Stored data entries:

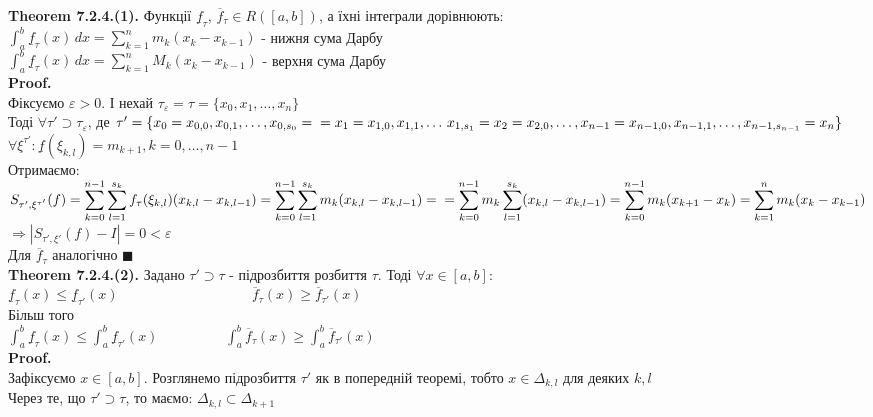 \documentclass[a4paper, 14pt]{extarticle}
\def\huge{\displaystyle}
\def\bigline{\vspace{5mm}\\}
\def\th#1{\textbf{Theorem {#1}}}
\def\proof{\textbf{Proof.}\\}
\def\bigline{\vspace{5mm}\\}
\def\qed{$\blacksquare$}
\begin{document}
\bigline
\th{7.2.4.(1).} Функції $\underline{f}_{\tau}$, $\overline{f}_{\tau} \in R([a,b])$, а їхні інтеграли дорівнюють:\\
$\huge \int_a^b \underline{f}_{\tau}(x)\,dx = \sum_{k=1}^n m_k(x_k-x_{k-1})$ - нижня сума Дарбу\\
$\huge \int_a^b \underline{f}_{\tau}(x)\,dx = \sum_{k=1}^n M_k(x_k-x_{k-1})$ - верхня сума Дарбу\\
\proof
Фіксуємо $\varepsilon > 0$. І нехай $\tau_{\varepsilon} = \tau = \{x_0,x_1,\dots,x_n\}$\\
Тоді $\forall \tau' \supset \tau_\varepsilon$, де $\\ \tau' = \{x_0 = x_{0,0}, x_{0,1}, \dots, x_{0,s_0} = \\ = x_1 = x_{1,0}, x_{1,1}, \dots\, x_{1,s_1} = x_2 = x_{2,0}, \dots, \\ x_{n-1} = x_{n-1,0}, x_{n-1,1}, \dots, x_{n-1, s_{n-1}} = x_n\}$\\
$\forall \xi^{\tau'}: \underline{f}(\xi_{k,l}) = m_{k+1}, k=0,\dots,n-1$\\
Отримаємо:\\
$S_{\tau', \xi^{\tau'}}(f) = \huge \sum_{k=0}^{n-1} \sum_{l=1}^{s_k} f_{\tau}(\xi_{k,l})(x_{k,l}-x_{k,l-1}) = \sum_{k=0}^{n-1} \sum_{l=1}^{s_k} m_k(x_{k,l}-x_{k,l-1}) = \\ = \sum_{k=0}^{n-1} m_k \sum_{l=1}^{s_k} (x_{k,l}-x_{k,l-1}) = \sum_{k=0}^{n-1} m_k(x_{k+1}-x_k) = \sum_{k=1}^n m_k(x_k-x_{k-1})$\\
$\Rightarrow |S_{\tau', \xi'}(f) - I| = 0 < \varepsilon$\\
Для $\overline{f}_{\tau}$ аналогічно \qed
\bigline
\th{7.2.4.(2).} Задано $\tau' \supset \tau$ - підрозбиття розбиття $\tau$. Тоді $\forall x \in [a,b]:$\\
$\underline{f}_{\tau}(x) \leq \underline{f}_{\tau'}(x) \hspace{4cm} \overline{f}_{\tau}(x) \geq \overline{f}_{\tau'}(x)$\\
Більш того\\
$\huge \int_a^b \underline{f}_{\tau}(x) \leq \int_a^b \underline{f}_{\tau'}(x) \hspace{2cm} \int_a^b \overline{f}_{\tau}(x) \geq \int_a^b \overline{f}_{\tau'}(x)$\\
\proof
Зафіксуємо $x \in [a,b]$. Розглянемо підрозбиття $\tau'$ як в попередній теоремі, тобто $x \in \Delta_{k,l}$ для деяких $k,l$\\
Через те, що $\tau' \supset \tau$, то маємо: $\Delta_{k,l} \subset \Delta_{k+1}$\\
\end{document}
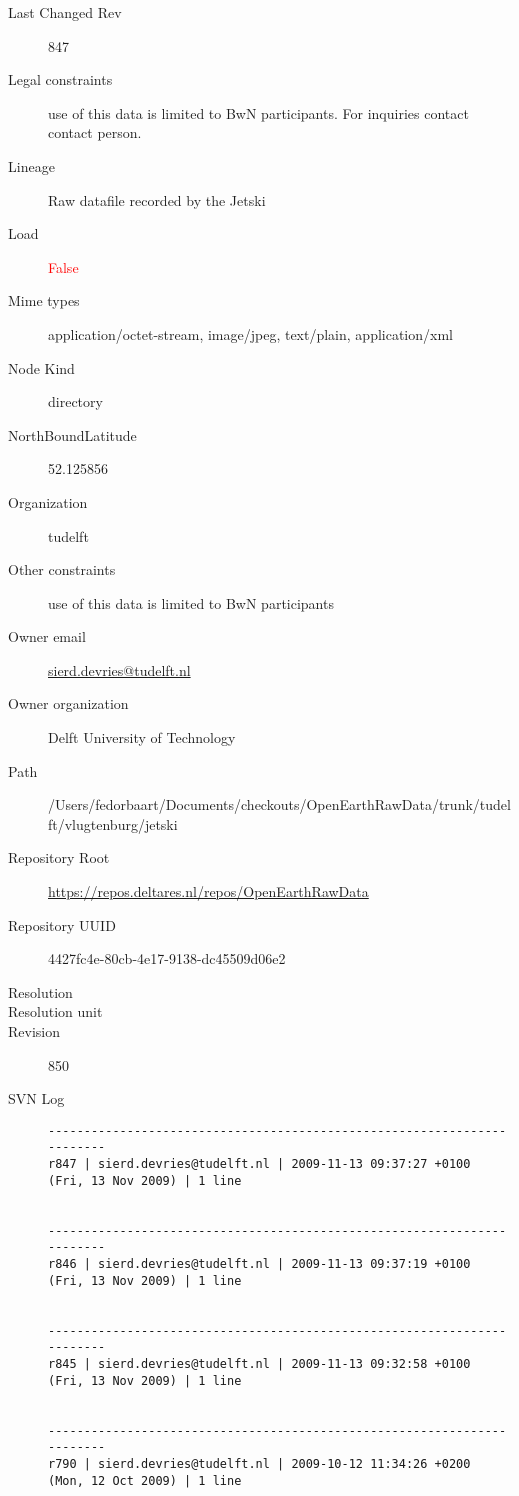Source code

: \documentclass[9]{report}
\begin{document}
\begin{description}
  \item[Last Changed Rev] 847
  \item[Legal constraints] use of this data is limited to BwN participants. For inquiries contact contact person.
  \item[Lineage] Raw datafile recorded by the Jetski
  \item[Load] \textcolor{red}{False}
  \item[Mime types] application/octet-stream, image/jpeg, text/plain, application/xml
  \item[Node Kind] directory
  \item[NorthBoundLatitude] 52.125856
  \item[Organization] tudelft
  \item[Other constraints] use of this data is limited to BwN participants
  \item[Owner email] \href{mailto:sierd.devries@tudelft.nl}{sierd.devries@tudelft.nl}
  \item[Owner organization] Delft University of Technology
  \item[Path] /Users/fedorbaart/Documents/checkouts/OpenEarthRawData/trunk/tudelft/vlugtenburg/jetski
  \item[Repository Root] \href{https://repos.deltares.nl/repos/OpenEarthRawData}{https://repos.deltares.nl/repos/OpenEarthRawData}
  \item[Repository UUID] 4427fc4e-80cb-4e17-9138-dc45509d06e2
  \item[Resolution] 
  \item[Resolution unit] 
  \item[Revision] 850
  \item[SVN Log] \begin{verbatim}
------------------------------------------------------------------------
r847 | sierd.devries@tudelft.nl | 2009-11-13 09:37:27 +0100 (Fri, 13 Nov 2009) | 1 line


------------------------------------------------------------------------
r846 | sierd.devries@tudelft.nl | 2009-11-13 09:37:19 +0100 (Fri, 13 Nov 2009) | 1 line


------------------------------------------------------------------------
r845 | sierd.devries@tudelft.nl | 2009-11-13 09:32:58 +0100 (Fri, 13 Nov 2009) | 1 line


------------------------------------------------------------------------
r790 | sierd.devries@tudelft.nl | 2009-10-12 11:34:26 +0200 (Mon, 12 Oct 2009) | 1 line


\end{verbatim}
\end{description}
\end{document}
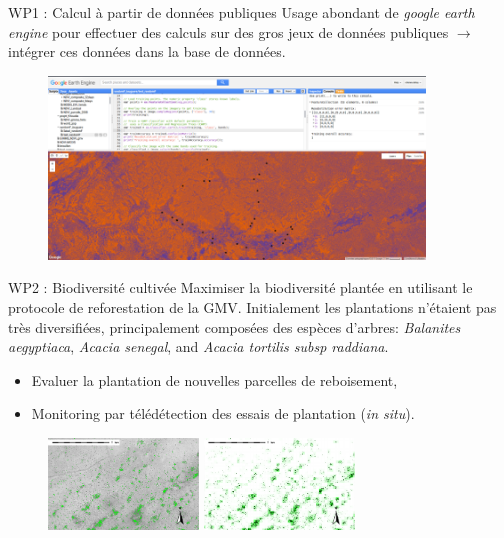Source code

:\documentclass[newPxFont]{beamer}
\begin{document}
\begin{frame}[c]{WP1 : Calcul à partir de données publiques}
\vspace{-2em}
Usage abondant de \textit{google earth engine} pour effectuer des calculs sur des gros jeux de données publiques $\rightarrow$ intégrer ces données dans la base de données.
\vspace{-1em}
\begin{figure}
	\centering
	\includegraphics[width = 10cm]{img/ggearthengine}
\end{figure}
\end{frame}

\begin{frame}[c]{WP2 : Biodiversité cultivée}
\vspace{-2em}
Maximiser la biodiversité plantée en utilisant le protocole de reforestation de la GMV. Initialement les plantations n'étaient pas très diversifiées, principalement composées des espèces d'arbres: \textit{Balanites aegyptiaca}, \textit{Acacia senegal}, and \textit{Acacia tortilis subsp raddiana}.
\begin{itemize}
  \item Evaluer la plantation de nouvelles parcelles de reboisement,
  \item Monitoring par télédétection des essais de plantation (\textit{in situ}).
\end{itemize}
\begin{figure}
	\centering
	\includegraphics[width = 4cm]{img/Trees_sup15m2}
  \includegraphics[width = 4cm]{img/GRID_Trees_sup15m2}
\end{figure}
\end{frame}
\end{document}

Work task
In the entries above, find each line with the word "this" and return it.

Reply to the task
  \item[Legal constraints] use of this data is limited to BwN participants. For inquiries contact contact person.
  \item[Other constraints] use of this data is limited to BwN participants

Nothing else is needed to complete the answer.